**Instructions to follow**
Your output should contain every record, unchanged.

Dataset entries
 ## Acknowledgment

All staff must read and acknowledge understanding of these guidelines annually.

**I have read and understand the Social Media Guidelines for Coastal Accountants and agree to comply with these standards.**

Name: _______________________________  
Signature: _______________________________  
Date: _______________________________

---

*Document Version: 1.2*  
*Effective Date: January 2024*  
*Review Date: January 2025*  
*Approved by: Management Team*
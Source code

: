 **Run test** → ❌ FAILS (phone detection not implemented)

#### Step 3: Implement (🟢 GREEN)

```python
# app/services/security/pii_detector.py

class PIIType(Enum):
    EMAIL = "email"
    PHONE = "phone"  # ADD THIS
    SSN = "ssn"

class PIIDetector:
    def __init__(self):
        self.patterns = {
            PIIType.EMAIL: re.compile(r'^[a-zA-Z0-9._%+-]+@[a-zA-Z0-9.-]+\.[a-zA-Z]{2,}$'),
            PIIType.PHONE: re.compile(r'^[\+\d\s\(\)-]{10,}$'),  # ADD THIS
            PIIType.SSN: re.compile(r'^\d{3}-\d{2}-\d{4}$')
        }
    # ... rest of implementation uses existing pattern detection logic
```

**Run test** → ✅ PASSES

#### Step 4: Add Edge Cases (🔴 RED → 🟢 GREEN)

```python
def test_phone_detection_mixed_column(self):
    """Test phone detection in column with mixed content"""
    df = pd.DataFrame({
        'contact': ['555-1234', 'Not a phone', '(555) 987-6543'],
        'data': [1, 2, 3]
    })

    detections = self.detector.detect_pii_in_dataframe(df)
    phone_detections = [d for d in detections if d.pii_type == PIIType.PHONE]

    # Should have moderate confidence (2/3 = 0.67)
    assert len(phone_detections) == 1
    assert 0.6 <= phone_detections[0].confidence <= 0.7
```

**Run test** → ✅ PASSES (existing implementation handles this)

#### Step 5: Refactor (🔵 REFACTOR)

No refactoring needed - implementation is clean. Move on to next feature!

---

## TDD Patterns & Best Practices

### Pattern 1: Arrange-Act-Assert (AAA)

**Task response**
 ## Acknowledgment

All staff must read and acknowledge understanding of these guidelines annually.

**I have read and understand the Social Media Guidelines for Coastal Accountants and agree to comply with these standards.**

Name: _______________________________  
Signature: _______________________________  
Date: _______________________________

---

*Document Version: 1.2*  
*Effective Date: January 2024*  
*Review Date: January 2025*  
*Approved by: Management Team*
Source code

: **Run test** → ❌ FAILS (phone detection not implemented)

#### Step 3: Implement (🟢 GREEN)

```python
# app/services/security/pii_detector.py

class PIIType(Enum):
    EMAIL = "email"
    PHONE = "phone"  # ADD THIS
    SSN = "ssn"

class PIIDetector:
    def __init__(self):
        self.patterns = {
            PIIType.EMAIL: re.compile(r'^[a-zA-Z0-9._%+-]+@[a-zA-Z0-9.-]+\.[a-zA-Z]{2,}$'),
            PIIType.PHONE: re.compile(r'^[\+\d\s\(\)-]{10,}$'),  # ADD THIS
            PIIType.SSN: re.compile(r'^\d{3}-\d{2}-\d{4}$')
        }
    # ... rest of implementation uses existing pattern detection logic
```

**Run test** → ✅ PASSES

#### Step 4: Add Edge Cases (🔴 RED → 🟢 GREEN)

```python
def test_phone_detection_mixed_column(self):
    """Test phone detection in column with mixed content"""
    df = pd.DataFrame({
        'contact': ['555-1234', 'Not a phone', '(555) 987-6543'],
        'data': [1, 2, 3]
    })

    detections = self.detector.detect_pii_in_dataframe(df)
    phone_detections = [d for d in detections if d.pii_type == PIIType.PHONE]

    # Should have moderate confidence (2/3 = 0.67)
    assert len(phone_detections) == 1
    assert 0.6 <= phone_detections[0].confidence <= 0.7
```

**Run test** → ✅ PASSES (existing implementation handles this)

#### Step 5: Refactor (🔵 REFACTOR)

No refactoring needed - implementation is clean. Move on to next feature!

---

## TDD Patterns & Best Practices

### Pattern 1: Arrange-Act-Assert (AAA)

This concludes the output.